O'Keeffe captures life force
Georgia O'Keeffe: Nature and Abstraction
At the Vancouver Art Gallery until January 13
The American painter Georgia O'Keeffe was as much a figure of legend as a modernist artist of striking originality. Kind of like our own Emily Carr. The natural world was O'Keeffe's spiritual wellspring and the lifelong source of her imagery, again like Carr. O'Keeffe also strove to bring a distinct national character to her style and subject matter. Carr, encore une fois. The analogies between these two great women–one irrevocably identified with the sere landscape of the American Southwest, the other with the dense rain forests of the Northwest Coast–are many. These were evident in 2002, when the Vancouver Art Gallery hosted the touring exhibition Carr, O'Keeffe, Kahlo. They're revealed again, but as subtext rather than curatorial focus, in the VAG's marvellous new show, Georgia O'Keeffe: Nature and Abstraction.
Organized by the VAG and the Irish Museum of Modern Art and curated by Richard D. Marshall, it comprises 28 paintings and a single bronze sculpture by O'Keeffe. The work ranges across her long career, from a small 1918 abstraction in oil titled Series 1, No. 4 to the 1976–77 abstraction From a Day With Juan II. The earlier painting consists of organic swirls of rich red, yellow, pink, orange, blue, and green. The large, later canvas depicts a monolithic column of graduated greys standing between narrow wedges of intense blue, and was made at a time when the 90-year-old artist's eyesight was failing.
O'Keeffe, who was born in Sun Prairie, Wisconsin, in 1887 and died in Santa Fe, New Mexico, in 1986, is popularly associated with up-close depictions of colour-saturated flowers and iconic images of sun-bleached animal skulls floating in the blue sky, high above the red desert. The focus of this exhibition, however, is on her transformation of natural forms into abstract paintings, many of which may be unfamiliar to Vancouver viewers.
The nature-abstraction idea makes a serviceable platform from which to view works both identifiable and obscure. Flowers, shells, animal bones, hillsides, a jagged streak of lightning–all are apparent inspirations here. Among the more obviously representational are Lake George Barns, Pelvis With Distance, and Cliffs Beyond Abiquiu. Looking at what hangs in between, it's clear that the journey from the objective to the nonobjective was not a linear one for O'Keeffe. After studying art in Chicago and New York, she rejected her academic training and gave up painting for a period. When she resumed her true vocation, it was to create abstractions in watercolour, charcoal, and ultimately oil paint. These works were greatly influenced by the artist-academic Arthur Wesley Dow; through him, O'Keeffe was exposed to the ideas behind the musical abstractions of Russian modernist painter Wassily Kandinsky and the spatial economies of Chinese and Japanese brush painting.

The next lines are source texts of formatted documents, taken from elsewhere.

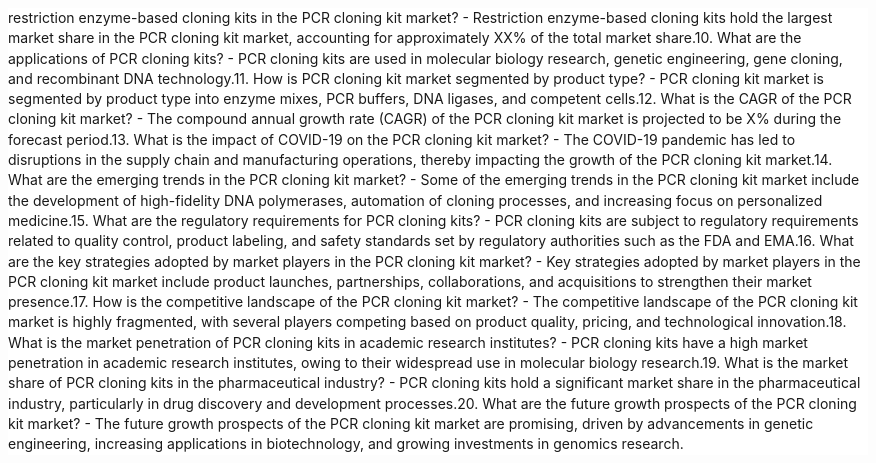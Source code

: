 restriction enzyme-based cloning kits in the PCR cloning kit market? - Restriction enzyme-based cloning kits hold the largest market share in the PCR cloning kit market, accounting for approximately XX% of the total market share.10. What are the applications of PCR cloning kits? - PCR cloning kits are used in molecular biology research, genetic engineering, gene cloning, and recombinant DNA technology.11. How is PCR cloning kit market segmented by product type? - PCR cloning kit market is segmented by product type into enzyme mixes, PCR buffers, DNA ligases, and competent cells.12. What is the CAGR of the PCR cloning kit market? - The compound annual growth rate (CAGR) of the PCR cloning kit market is projected to be X% during the forecast period.13. What is the impact of COVID-19 on the PCR cloning kit market? - The COVID-19 pandemic has led to disruptions in the supply chain and manufacturing operations, thereby impacting the growth of the PCR cloning kit market.14. What are the emerging trends in the PCR cloning kit market? - Some of the emerging trends in the PCR cloning kit market include the development of high-fidelity DNA polymerases, automation of cloning processes, and increasing focus on personalized medicine.15. What are the regulatory requirements for PCR cloning kits? - PCR cloning kits are subject to regulatory requirements related to quality control, product labeling, and safety standards set by regulatory authorities such as the FDA and EMA.16. What are the key strategies adopted by market players in the PCR cloning kit market? - Key strategies adopted by market players in the PCR cloning kit market include product launches, partnerships, collaborations, and acquisitions to strengthen their market presence.17. How is the competitive landscape of the PCR cloning kit market? - The competitive landscape of the PCR cloning kit market is highly fragmented, with several players competing based on product quality, pricing, and technological innovation.18. What is the market penetration of PCR cloning kits in academic research institutes? - PCR cloning kits have a high market penetration in academic research institutes, owing to their widespread use in molecular biology research.19. What is the market share of PCR cloning kits in the pharmaceutical industry? - PCR cloning kits hold a significant market share in the pharmaceutical industry, particularly in drug discovery and development processes.20. What are the future growth prospects of the PCR cloning kit market? - The future growth prospects of the PCR cloning kit market are promising, driven by advancements in genetic engineering, increasing applications in biotechnology, and growing investments in genomics research.</strong></p>
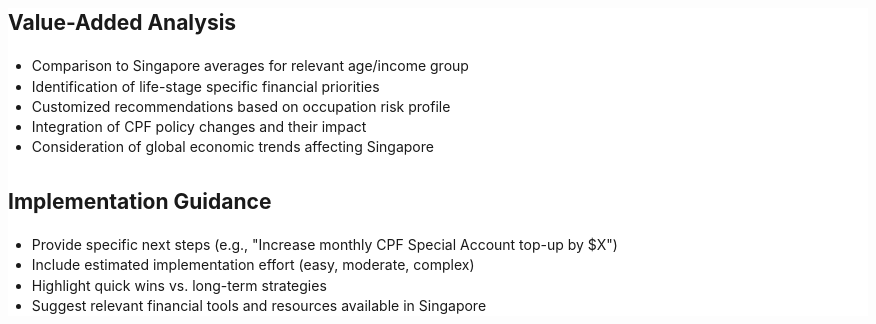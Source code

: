 ## Value-Added Analysis
- Comparison to Singapore averages for relevant age/income group
- Identification of life-stage specific financial priorities
- Customized recommendations based on occupation risk profile
- Integration of CPF policy changes and their impact
- Consideration of global economic trends affecting Singapore

## Implementation Guidance
- Provide specific next steps (e.g., "Increase monthly CPF Special Account top-up by $X")
- Include estimated implementation effort (easy, moderate, complex)
- Highlight quick wins vs. long-term strategies
- Suggest relevant financial tools and resources available in Singapore
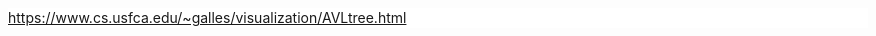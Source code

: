   https://www.cs.usfca.edu/~galles/visualization/AVLtree.html

[Tutorial AVL TREES]: http://facultyfp.salisbury.edu/despickler/personal/Resources/AdvancedDataStructures/Handouts/AVL_TREES.pdf
[AVL tree]: https://en.wikipedia.org/wiki/AVL_tree
[Red-black tree]: https://en.wikipedia.org/wiki/Red-black_tree
[B tree]: https://en.wikipedia.org/wiki/B-tree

After her initial leap into abstraction, O'Keeffe returned to the representational, with works such as 2 Yellow Leaves. An interesting interpretation of this shift is provided by a short documentary film on view at the VAG, Georgia O'Keeffe: A Life in Art, by Perry Miller Adato. It suggests that when eminent photographer Alfred Stieglitz–who, not coincidentally, was O'Keeffe's lover, husband, art dealer, and promoter– publicly exhibited nude photographs of O'Keeffe in 1921, critics seized on their sensuality. They then transferred sexual readings of the artist to her abstract paintings. Mortified, O'Keeffe abandoned abstraction for a period, focusing on flowers, leaves, and shells, only to encounter, again, sexual interpretations of her work.
In any age and light, it is difficult to look at Skunk Cabbage, painted in 1922, without thinking of a phallus, or at the folds and fissures in Abstraction, produced in 1926, without making vaginal, labial, and even clitoral analogies. It's difficult to look at them, too, without marvelling at the skill and innovation they represent. Irrespective of subject, O'Keeffe combined the voluptuous and the austere, in an original play of surface and scale. She drew monumentality from her small subjects and intimacy from her large ones. All are unified by a breathing, throbbing life force–again, reminiscent of that seen in the work of Emily Carr.
The Vancouver version of the exhibition includes two bodies of photographs of O'Keeffe, early and late. The first, taken between 1918 and 1933, is by Stieglitz, the undisputed shaper of O'Keeffe's emerging mythic persona. The second series, dated 1957 to 1966, is by Todd Webb and reveals, as VAG senior curator Ian Thom suggested during a recent media tour, the tiny O'Keeffe's firm direction of her own large legend. Emily Carr would have approved.